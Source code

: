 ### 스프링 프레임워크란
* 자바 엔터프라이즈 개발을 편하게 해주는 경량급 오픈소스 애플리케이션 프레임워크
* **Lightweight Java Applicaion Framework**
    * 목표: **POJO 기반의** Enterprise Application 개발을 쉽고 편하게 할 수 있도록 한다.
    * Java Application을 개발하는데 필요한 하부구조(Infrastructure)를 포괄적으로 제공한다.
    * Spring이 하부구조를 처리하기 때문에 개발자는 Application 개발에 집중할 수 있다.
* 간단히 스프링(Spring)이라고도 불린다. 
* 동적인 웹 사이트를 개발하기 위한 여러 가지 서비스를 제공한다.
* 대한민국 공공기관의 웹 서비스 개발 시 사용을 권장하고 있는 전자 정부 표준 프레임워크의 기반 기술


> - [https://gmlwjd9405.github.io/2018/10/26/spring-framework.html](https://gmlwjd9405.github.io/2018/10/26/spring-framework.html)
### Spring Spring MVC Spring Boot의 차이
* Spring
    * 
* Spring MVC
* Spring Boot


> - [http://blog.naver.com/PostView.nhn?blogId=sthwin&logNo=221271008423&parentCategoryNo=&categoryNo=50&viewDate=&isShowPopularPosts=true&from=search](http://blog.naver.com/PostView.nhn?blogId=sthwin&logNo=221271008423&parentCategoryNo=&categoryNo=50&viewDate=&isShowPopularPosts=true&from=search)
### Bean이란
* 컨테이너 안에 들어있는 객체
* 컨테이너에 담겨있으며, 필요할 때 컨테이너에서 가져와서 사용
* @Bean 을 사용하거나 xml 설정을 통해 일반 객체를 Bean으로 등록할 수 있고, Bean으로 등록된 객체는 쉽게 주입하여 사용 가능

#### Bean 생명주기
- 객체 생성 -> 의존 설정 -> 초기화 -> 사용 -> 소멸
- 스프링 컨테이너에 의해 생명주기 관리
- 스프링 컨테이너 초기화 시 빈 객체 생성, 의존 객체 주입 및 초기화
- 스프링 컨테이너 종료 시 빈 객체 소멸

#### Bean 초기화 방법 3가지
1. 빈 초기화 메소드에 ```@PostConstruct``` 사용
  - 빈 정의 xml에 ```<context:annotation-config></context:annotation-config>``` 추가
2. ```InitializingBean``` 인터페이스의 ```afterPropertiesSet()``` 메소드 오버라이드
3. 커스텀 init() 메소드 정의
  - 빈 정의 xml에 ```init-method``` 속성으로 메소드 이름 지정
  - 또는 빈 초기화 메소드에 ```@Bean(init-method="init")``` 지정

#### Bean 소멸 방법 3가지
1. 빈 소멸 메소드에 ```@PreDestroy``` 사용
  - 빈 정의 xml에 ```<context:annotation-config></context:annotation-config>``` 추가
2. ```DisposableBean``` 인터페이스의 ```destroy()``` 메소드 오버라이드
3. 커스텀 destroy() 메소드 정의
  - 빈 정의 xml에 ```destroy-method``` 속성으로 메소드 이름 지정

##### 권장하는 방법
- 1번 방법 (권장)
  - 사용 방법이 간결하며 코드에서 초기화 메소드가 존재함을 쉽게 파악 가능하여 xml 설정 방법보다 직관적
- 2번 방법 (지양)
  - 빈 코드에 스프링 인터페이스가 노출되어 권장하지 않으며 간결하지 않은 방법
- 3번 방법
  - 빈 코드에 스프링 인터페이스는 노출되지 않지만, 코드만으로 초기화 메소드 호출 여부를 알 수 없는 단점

• • • • •

## Work to be completed
Go through the data and copy each line exactly as it was written.

## Response to this exercise
Source code

: ### 스프링 프레임워크란
* 자바 엔터프라이즈 개발을 편하게 해주는 경량급 오픈소스 애플리케이션 프레임워크
* **Lightweight Java Applicaion Framework**
    * 목표: **POJO 기반의** Enterprise Application 개발을 쉽고 편하게 할 수 있도록 한다.
    * Java Application을 개발하는데 필요한 하부구조(Infrastructure)를 포괄적으로 제공한다.
    * Spring이 하부구조를 처리하기 때문에 개발자는 Application 개발에 집중할 수 있다.
* 간단히 스프링(Spring)이라고도 불린다. 
* 동적인 웹 사이트를 개발하기 위한 여러 가지 서비스를 제공한다.
* 대한민국 공공기관의 웹 서비스 개발 시 사용을 권장하고 있는 전자 정부 표준 프레임워크의 기반 기술


> - [https://gmlwjd9405.github.io/2018/10/26/spring-framework.html](https://gmlwjd9405.github.io/2018/10/26/spring-framework.html)
### Spring Spring MVC Spring Boot의 차이
* Spring
    * 
* Spring MVC
* Spring Boot


> - [http://blog.naver.com/PostView.nhn?blogId=sthwin&logNo=221271008423&parentCategoryNo=&categoryNo=50&viewDate=&isShowPopularPosts=true&from=search](http://blog.naver.com/PostView.nhn?blogId=sthwin&logNo=221271008423&parentCategoryNo=&categoryNo=50&viewDate=&isShowPopularPosts=true&from=search)
### Bean이란
* 컨테이너 안에 들어있는 객체
* 컨테이너에 담겨있으며, 필요할 때 컨테이너에서 가져와서 사용
* @Bean 을 사용하거나 xml 설정을 통해 일반 객체를 Bean으로 등록할 수 있고, Bean으로 등록된 객체는 쉽게 주입하여 사용 가능

#### Bean 생명주기
- 객체 생성 -> 의존 설정 -> 초기화 -> 사용 -> 소멸
- 스프링 컨테이너에 의해 생명주기 관리
- 스프링 컨테이너 초기화 시 빈 객체 생성, 의존 객체 주입 및 초기화
- 스프링 컨테이너 종료 시 빈 객체 소멸

#### Bean 초기화 방법 3가지
1. 빈 초기화 메소드에 ```@PostConstruct``` 사용
  - 빈 정의 xml에 ```<context:annotation-config></context:annotation-config>``` 추가
2. ```InitializingBean``` 인터페이스의 ```afterPropertiesSet()``` 메소드 오버라이드
3. 커스텀 init() 메소드 정의
  - 빈 정의 xml에 ```init-method``` 속성으로 메소드 이름 지정
  - 또는 빈 초기화 메소드에 ```@Bean(init-method="init")``` 지정

#### Bean 소멸 방법 3가지
1. 빈 소멸 메소드에 ```@PreDestroy``` 사용
  - 빈 정의 xml에 ```<context:annotation-config></context:annotation-config>``` 추가
2. ```DisposableBean``` 인터페이스의 ```destroy()``` 메소드 오버라이드
3. 커스텀 destroy() 메소드 정의
  - 빈 정의 xml에 ```destroy-method``` 속성으로 메소드 이름 지정

##### 권장하는 방법
- 1번 방법 (권장)
  - 사용 방법이 간결하며 코드에서 초기화 메소드가 존재함을 쉽게 파악 가능하여 xml 설정 방법보다 직관적
- 2번 방법 (지양)
  - 빈 코드에 스프링 인터페이스가 노출되어 권장하지 않으며 간결하지 않은 방법
- 3번 방법
  - 빈 코드에 스프링 인터페이스는 노출되지 않지만, 코드만으로 초기화 메소드 호출 여부를 알 수 없는 단점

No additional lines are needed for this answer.